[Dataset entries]
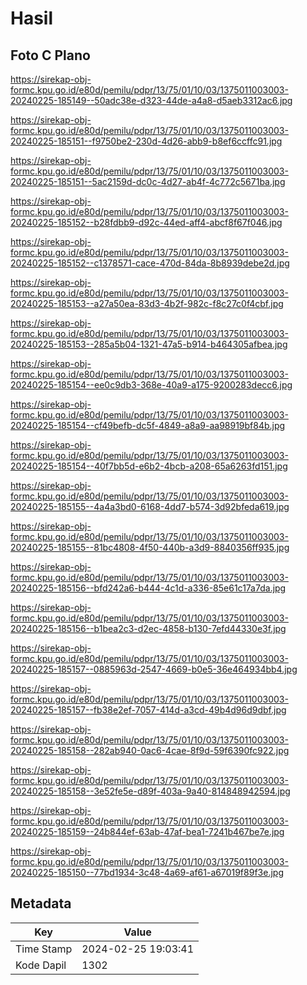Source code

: # Hasil

## Foto C Plano

https://sirekap-obj-formc.kpu.go.id/e80d/pemilu/pdpr/13/75/01/10/03/1375011003003-20240225-185149--50adc38e-d323-44de-a4a8-d5aeb3312ac6.jpg

https://sirekap-obj-formc.kpu.go.id/e80d/pemilu/pdpr/13/75/01/10/03/1375011003003-20240225-185151--f9750be2-230d-4d26-abb9-b8ef6ccffc91.jpg

https://sirekap-obj-formc.kpu.go.id/e80d/pemilu/pdpr/13/75/01/10/03/1375011003003-20240225-185151--5ac2159d-dc0c-4d27-ab4f-4c772c5671ba.jpg

https://sirekap-obj-formc.kpu.go.id/e80d/pemilu/pdpr/13/75/01/10/03/1375011003003-20240225-185152--b28fdbb9-d92c-44ed-aff4-abcf8f67f046.jpg

https://sirekap-obj-formc.kpu.go.id/e80d/pemilu/pdpr/13/75/01/10/03/1375011003003-20240225-185152--c1378571-cace-470d-84da-8b8939debe2d.jpg

https://sirekap-obj-formc.kpu.go.id/e80d/pemilu/pdpr/13/75/01/10/03/1375011003003-20240225-185153--a27a50ea-83d3-4b2f-982c-f8c27c0f4cbf.jpg

https://sirekap-obj-formc.kpu.go.id/e80d/pemilu/pdpr/13/75/01/10/03/1375011003003-20240225-185153--285a5b04-1321-47a5-b914-b464305afbea.jpg

https://sirekap-obj-formc.kpu.go.id/e80d/pemilu/pdpr/13/75/01/10/03/1375011003003-20240225-185154--ee0c9db3-368e-40a9-a175-9200283decc6.jpg

https://sirekap-obj-formc.kpu.go.id/e80d/pemilu/pdpr/13/75/01/10/03/1375011003003-20240225-185154--cf49befb-dc5f-4849-a8a9-aa98919bf84b.jpg

https://sirekap-obj-formc.kpu.go.id/e80d/pemilu/pdpr/13/75/01/10/03/1375011003003-20240225-185154--40f7bb5d-e6b2-4bcb-a208-65a6263fd151.jpg

https://sirekap-obj-formc.kpu.go.id/e80d/pemilu/pdpr/13/75/01/10/03/1375011003003-20240225-185155--4a4a3bd0-6168-4dd7-b574-3d92bfeda619.jpg

https://sirekap-obj-formc.kpu.go.id/e80d/pemilu/pdpr/13/75/01/10/03/1375011003003-20240225-185155--81bc4808-4f50-440b-a3d9-8840356ff935.jpg

https://sirekap-obj-formc.kpu.go.id/e80d/pemilu/pdpr/13/75/01/10/03/1375011003003-20240225-185156--bfd242a6-b444-4c1d-a336-85e61c17a7da.jpg

https://sirekap-obj-formc.kpu.go.id/e80d/pemilu/pdpr/13/75/01/10/03/1375011003003-20240225-185156--b1bea2c3-d2ec-4858-b130-7efd44330e3f.jpg

https://sirekap-obj-formc.kpu.go.id/e80d/pemilu/pdpr/13/75/01/10/03/1375011003003-20240225-185157--0885963d-2547-4669-b0e5-36e464934bb4.jpg

https://sirekap-obj-formc.kpu.go.id/e80d/pemilu/pdpr/13/75/01/10/03/1375011003003-20240225-185157--fb38e2ef-7057-414d-a3cd-49b4d96d9dbf.jpg

https://sirekap-obj-formc.kpu.go.id/e80d/pemilu/pdpr/13/75/01/10/03/1375011003003-20240225-185158--282ab940-0ac6-4cae-8f9d-59f6390fc922.jpg

https://sirekap-obj-formc.kpu.go.id/e80d/pemilu/pdpr/13/75/01/10/03/1375011003003-20240225-185158--3e52fe5e-d89f-403a-9a40-814848942594.jpg

https://sirekap-obj-formc.kpu.go.id/e80d/pemilu/pdpr/13/75/01/10/03/1375011003003-20240225-185159--24b844ef-63ab-47af-bea1-7241b467be7e.jpg

https://sirekap-obj-formc.kpu.go.id/e80d/pemilu/pdpr/13/75/01/10/03/1375011003003-20240225-185150--77bd1934-3c48-4a69-af61-a67019f89f3e.jpg


## Metadata

| Key        | Value               |
| ---------- | ------------------- |
| Time Stamp | 2024-02-25 19:03:41 |
| Kode Dapil | 1302                |



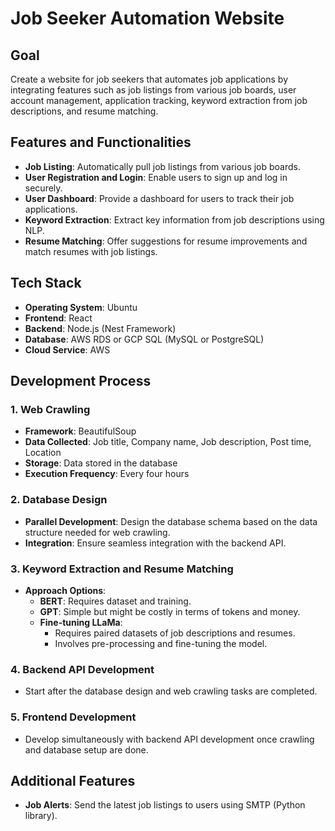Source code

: # Job Seeker Automation Website

## Goal
Create a website for job seekers that automates job applications by integrating features such as job listings from various job boards, user account management, application tracking, keyword extraction from job descriptions, and resume matching.

## Features and Functionalities
- **Job Listing**: Automatically pull job listings from various job boards.
- **User Registration and Login**: Enable users to sign up and log in securely.
- **User Dashboard**: Provide a dashboard for users to track their job applications.
- **Keyword Extraction**: Extract key information from job descriptions using NLP.
- **Resume Matching**: Offer suggestions for resume improvements and match resumes with job listings.

## Tech Stack
- **Operating System**: Ubuntu
- **Frontend**: React
- **Backend**: Node.js (Nest Framework)
- **Database**: AWS RDS or GCP SQL (MySQL or PostgreSQL)
- **Cloud Service**: AWS

## Development Process

### 1. Web Crawling
- **Framework**: BeautifulSoup
- **Data Collected**: Job title, Company name, Job description, Post time, Location
- **Storage**: Data stored in the database
- **Execution Frequency**: Every four hours

### 2. Database Design
- **Parallel Development**: Design the database schema based on the data structure needed for web crawling.
- **Integration**: Ensure seamless integration with the backend API.

### 3. Keyword Extraction and Resume Matching
- **Approach Options**:
  - **BERT**: Requires dataset and training.
  - **GPT**: Simple but might be costly in terms of tokens and money.
  - **Fine-tuning LLaMa**:
    - Requires paired datasets of job descriptions and resumes.
    - Involves pre-processing and fine-tuning the model.
    
### 4. Backend API Development
- Start after the database design and web crawling tasks are completed.

### 5. Frontend Development
- Develop simultaneously with backend API development once crawling and database setup are done.

## Additional Features
- **Job Alerts**: Send the latest job listings to users using SMTP (Python library).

# [Problem to work on]
Output, exactly, all the records above; include no pictures.

# [Result below]
Source code

: # Hasil

## Foto C Plano

https://sirekap-obj-formc.kpu.go.id/e80d/pemilu/pdpr/13/75/01/10/03/1375011003003-20240225-185149--50adc38e-d323-44de-a4a8-d5aeb3312ac6.jpg

https://sirekap-obj-formc.kpu.go.id/e80d/pemilu/pdpr/13/75/01/10/03/1375011003003-20240225-185151--f9750be2-230d-4d26-abb9-b8ef6ccffc91.jpg

https://sirekap-obj-formc.kpu.go.id/e80d/pemilu/pdpr/13/75/01/10/03/1375011003003-20240225-185151--5ac2159d-dc0c-4d27-ab4f-4c772c5671ba.jpg

https://sirekap-obj-formc.kpu.go.id/e80d/pemilu/pdpr/13/75/01/10/03/1375011003003-20240225-185152--b28fdbb9-d92c-44ed-aff4-abcf8f67f046.jpg

https://sirekap-obj-formc.kpu.go.id/e80d/pemilu/pdpr/13/75/01/10/03/1375011003003-20240225-185152--c1378571-cace-470d-84da-8b8939debe2d.jpg

https://sirekap-obj-formc.kpu.go.id/e80d/pemilu/pdpr/13/75/01/10/03/1375011003003-20240225-185153--a27a50ea-83d3-4b2f-982c-f8c27c0f4cbf.jpg

https://sirekap-obj-formc.kpu.go.id/e80d/pemilu/pdpr/13/75/01/10/03/1375011003003-20240225-185153--285a5b04-1321-47a5-b914-b464305afbea.jpg

https://sirekap-obj-formc.kpu.go.id/e80d/pemilu/pdpr/13/75/01/10/03/1375011003003-20240225-185154--ee0c9db3-368e-40a9-a175-9200283decc6.jpg

https://sirekap-obj-formc.kpu.go.id/e80d/pemilu/pdpr/13/75/01/10/03/1375011003003-20240225-185154--cf49befb-dc5f-4849-a8a9-aa98919bf84b.jpg

https://sirekap-obj-formc.kpu.go.id/e80d/pemilu/pdpr/13/75/01/10/03/1375011003003-20240225-185154--40f7bb5d-e6b2-4bcb-a208-65a6263fd151.jpg

https://sirekap-obj-formc.kpu.go.id/e80d/pemilu/pdpr/13/75/01/10/03/1375011003003-20240225-185155--4a4a3bd0-6168-4dd7-b574-3d92bfeda619.jpg

https://sirekap-obj-formc.kpu.go.id/e80d/pemilu/pdpr/13/75/01/10/03/1375011003003-20240225-185155--81bc4808-4f50-440b-a3d9-8840356ff935.jpg

https://sirekap-obj-formc.kpu.go.id/e80d/pemilu/pdpr/13/75/01/10/03/1375011003003-20240225-185156--bfd242a6-b444-4c1d-a336-85e61c17a7da.jpg

https://sirekap-obj-formc.kpu.go.id/e80d/pemilu/pdpr/13/75/01/10/03/1375011003003-20240225-185156--b1bea2c3-d2ec-4858-b130-7efd44330e3f.jpg

https://sirekap-obj-formc.kpu.go.id/e80d/pemilu/pdpr/13/75/01/10/03/1375011003003-20240225-185157--0885963d-2547-4669-b0e5-36e464934bb4.jpg

https://sirekap-obj-formc.kpu.go.id/e80d/pemilu/pdpr/13/75/01/10/03/1375011003003-20240225-185157--fb38e2ef-7057-414d-a3cd-49b4d96d9dbf.jpg

https://sirekap-obj-formc.kpu.go.id/e80d/pemilu/pdpr/13/75/01/10/03/1375011003003-20240225-185158--282ab940-0ac6-4cae-8f9d-59f6390fc922.jpg

https://sirekap-obj-formc.kpu.go.id/e80d/pemilu/pdpr/13/75/01/10/03/1375011003003-20240225-185158--3e52fe5e-d89f-403a-9a40-814848942594.jpg

https://sirekap-obj-formc.kpu.go.id/e80d/pemilu/pdpr/13/75/01/10/03/1375011003003-20240225-185159--24b844ef-63ab-47af-bea1-7241b467be7e.jpg

https://sirekap-obj-formc.kpu.go.id/e80d/pemilu/pdpr/13/75/01/10/03/1375011003003-20240225-185150--77bd1934-3c48-4a69-af61-a67019f89f3e.jpg


## Metadata

| Key        | Value               |
| ---------- | ------------------- |
| Time Stamp | 2024-02-25 19:03:41 |
| Kode Dapil | 1302                |



Source code

: # Job Seeker Automation Website

## Goal
Create a website for job seekers that automates job applications by integrating features such as job listings from various job boards, user account management, application tracking, keyword extraction from job descriptions, and resume matching.

## Features and Functionalities
- **Job Listing**: Automatically pull job listings from various job boards.
- **User Registration and Login**: Enable users to sign up and log in securely.
- **User Dashboard**: Provide a dashboard for users to track their job applications.
- **Keyword Extraction**: Extract key information from job descriptions using NLP.
- **Resume Matching**: Offer suggestions for resume improvements and match resumes with job listings.

## Tech Stack
- **Operating System**: Ubuntu
- **Frontend**: React
- **Backend**: Node.js (Nest Framework)
- **Database**: AWS RDS or GCP SQL (MySQL or PostgreSQL)
- **Cloud Service**: AWS

## Development Process

### 1. Web Crawling
- **Framework**: BeautifulSoup
- **Data Collected**: Job title, Company name, Job description, Post time, Location
- **Storage**: Data stored in the database
- **Execution Frequency**: Every four hours

### 2. Database Design
- **Parallel Development**: Design the database schema based on the data structure needed for web crawling.
- **Integration**: Ensure seamless integration with the backend API.

### 3. Keyword Extraction and Resume Matching
- **Approach Options**:
  - **BERT**: Requires dataset and training.
  - **GPT**: Simple but might be costly in terms of tokens and money.
  - **Fine-tuning LLaMa**:
    - Requires paired datasets of job descriptions and resumes.
    - Involves pre-processing and fine-tuning the model.
    
### 4. Backend API Development
- Start after the database design and web crawling tasks are completed.

### 5. Frontend Development
- Develop simultaneously with backend API development once crawling and database setup are done.

## Additional Features
- **Job Alerts**: Send the latest job listings to users using SMTP (Python library).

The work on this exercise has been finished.